Drôle de silence, petit rappel historique et chocolatiers artisanaux

Etrange, tout de même, le silence des chocolatiers suite à l’étude. Les seuls qui réagissent sont Marcolini et Gerbaut. Vous me direz : « normal, ce sont les plus mal lotis de l’étude ! » Ce sont pourtant de vrais « chocolatiers artisanaux », même si le mot « artisan » peut être tourné à toutes les sauces.
publié le 23.12.2012

 

Autrefois, les chocolatiers se procuraient les fèves de cacao, matière première nécessaire à leur travail, au port d’Anvers, qu’ils torréfiaient pour faire leur chocolat. Le secteur a depuis fortement évolué. L’achat des fèves et le contact direct avec les producteurs a été pris en main par quelques multinationales qui proposent à l’ensemble des chocolatiers ce que le métier appelle des « couvertures », soit des bases que chaque chocolatier travaille à sa façon. Si l’on compare ceci au secteur du vin, c’est un peu comme si les vignerons devaient, pour faire leur vin, partir d’un « jus de base » que leur proposeraient quelques négociants contrôlant l’achat des raisins et un premier pressage. Une pratique inimaginable dans le monde du vin, mais devenue la règle dans le secteur du chocolat.

En Belgique, deux industriels gèrent l’achat de fèves : Callebaut, dominant, et Belcolade, qui contrôleraient près de 95 % des importations sur notre pays, torréfiant les fèves pour proposer leurs couvertures, à prix divers selon la qualité, l’origine, les cours, etc. A peu près tous les chocolatiers belges partent de leurs couvertures, certains s’affichant étrangement comme « artisan » et « ambassadeur » de ces multinationales. Ce qui est assez dingue, c’est que certains retouchent à peine ces couvertures, mais les proposent à des prix injustifiés, le packaging faisant la différence (on y reviendra).
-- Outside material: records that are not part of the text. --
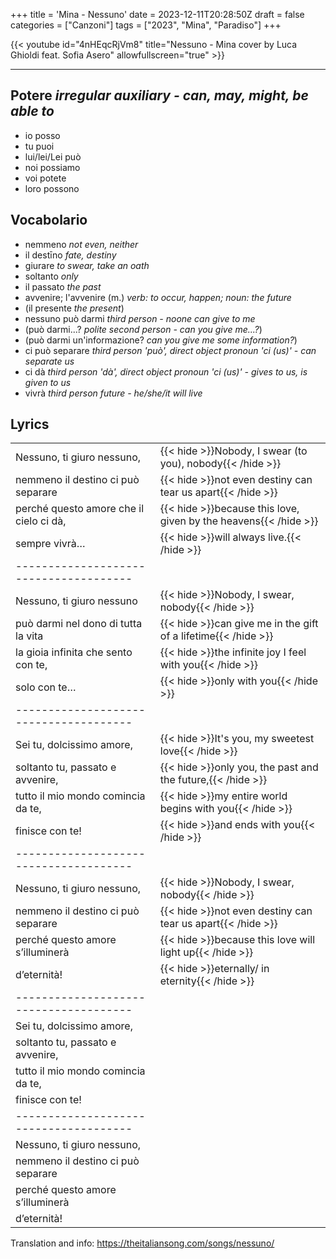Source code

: +++
title = 'Mina - Nessuno'
date = 2023-12-11T20:28:50Z
draft = false
categories = ["Canzoni"]
tags = ["2023", "Mina", "Paradiso"]
+++

{{< youtube id="4nHEqcRjVm8" title="Nessuno - Mina cover by Luca Ghioldi feat. Sofia Asero" allowfullscreen="true" >}}

***

## Potere *irregular auxiliary - can, may, might, be able to*

- io posso
- tu puoi
- lui/lei/Lei può
- noi possiamo
- voi potete
- loro possono

## Vocabolario

- nemmeno *not even, neither*
- il destīno *fate, destiny*
- giurare *to swear, take an oath*
- soltanto *only*
- il passato *the past*
- avvenire; l'avvenire (m.) *verb: to occur, happen; noun: the future*
- (il presente *the present*)
- nessuno può darmi *third person - noone can give to me*
- (può darmi...? *polite second person - can you give me...?*)
- (può darmi un'informazione? *can you give me some information?*)
- ci può separare *third person 'può', direct object pronoun 'ci (us)' - can separate us*
- ci dà *third person 'dà', direct object pronoun 'ci (us)' - gives to us, is given to us*
- vivrà *third person future - he/she/it will live*

## Lyrics

| | |
|------------|-----------|
| Nessuno, ti giuro nessuno, | {{< hide >}}Nobody, I swear (to you), nobody{{< /hide >}} |
| nemmeno il destino ci può separare | {{< hide >}}not even destiny can tear us apart{{< /hide >}} |
| perché questo amore che il cielo ci dà, | {{< hide >}}because this love, given by the heavens{{< /hide >}} |
| sempre vivrà… | {{< hide >}}will always live.{{< /hide >}} |
| -------------------------------------- | |
| Nessuno, ti giuro nessuno | {{< hide >}}Nobody, I swear, nobody{{< /hide >}} |
| può darmi nel dono di tutta la vita | {{< hide >}}can give me in the gift of a lifetime{{< /hide >}} |
| la gioia infinita che sento con te, | {{< hide >}}the infinite joy I feel with you{{< /hide >}} |
| solo con te… | {{< hide >}}only with you{{< /hide >}} |
| -------------------------------------- | |
| Sei tu, dolcissimo amore, | {{< hide >}}It's you, my sweetest love{{< /hide >}} |
| soltanto tu, passato e avvenire, | {{< hide >}}only you, the past and the future,{{< /hide >}} |
| tutto il mio mondo comincia da te, | {{< hide >}}my entire world begins with you{{< /hide >}} |
| finisce con te! | {{< hide >}}and ends with you{{< /hide >}} |
| -------------------------------------- | |
| Nessuno, ti giuro nessuno, | {{< hide >}}Nobody, I swear, nobody{{< /hide >}} |
| nemmeno il destino ci può separare | {{< hide >}}not even destiny can tear us apart{{< /hide >}} |
| perché questo amore s’illuminerà | {{< hide >}}because this love will light up{{< /hide >}} |
| d’eternità! | {{< hide >}}eternally/ in eternity{{< /hide >}} |
| -------------------------------------- | |
| Sei tu, dolcissimo amore, | |
| soltanto tu, passato e avvenire, | |
| tutto il mio mondo comincia da te, | |
| finisce con te! | |
| -------------------------------------- | |
| Nessuno, ti giuro nessuno, | |
| nemmeno il destino ci può separare | |
| perché questo amore s’illuminerà | |
| d’eternità! | |

Translation and info: https://theitaliansong.com/songs/nessuno/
Travailler directement avec les producteurs est difficile, mais pas impossible. Pierre Marcolini a été le premier en Belgique à s’opposer à ce système obligé, renouant il y a une quinzaine d’années des liens avec les producteurs. Il s’est lancé dans cette démarche après avoir rencontré à Lyon le chocolatier Bernachon qui n’a jamais arrêté de travailler de cette façon. Le Bruxellois s’est engagé dans un projet qui lui apporte aujourd’hui une réelle singularité. Cette démarche a son prix puisque le chocolatier n’achète que des fèves de producteurs qu’il apprécie, à des prix allant parfois jusqu’au triple du cours officiel.
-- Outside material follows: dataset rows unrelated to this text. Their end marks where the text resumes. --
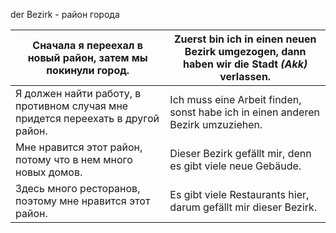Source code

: der Bezirk - район города

| Сначала я переехал в новый район, затем мы покинули город.                       | Zuerst bin ich in einen neuen Bezirk umgezogen, dann haben wir die Stadt _(Akk)_ verlassen. |
| -------------------------------------------------------------------------------- | ------------------------------------------------------------------------------------------- |
| Я должен найти работу, в противном случая мне придется переехать в другой район. | Ich muss eine Arbeit finden, sonst habe ich in einen anderen Bezirk umzuziehen.             |
| Мне нравится этот район, потому что в нем много новых домов.                     | Dieser Bezirk gefällt mir, denn es gibt viele neue Gebäude.                                 |
| Здесь много ресторанов, поэтому мне нравится этот район.                         | Es gibt viele Restaurants hier, darum gefällt mir dieser Bezirk.                            |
Travailler directement avec les producteurs reste compliqué pour un chocolatier se lançant dans le métier. Travailler avec une couverture n’empêche d’ailleurs pas l’authenticité. Laurent Gerbaut ne se fournit pas directement chez le producteur, mais travaille avec l’Italien Domori, maison italienne familiale qui propose des couvertures « personnalisées », conçues avec et pour le chocolatier.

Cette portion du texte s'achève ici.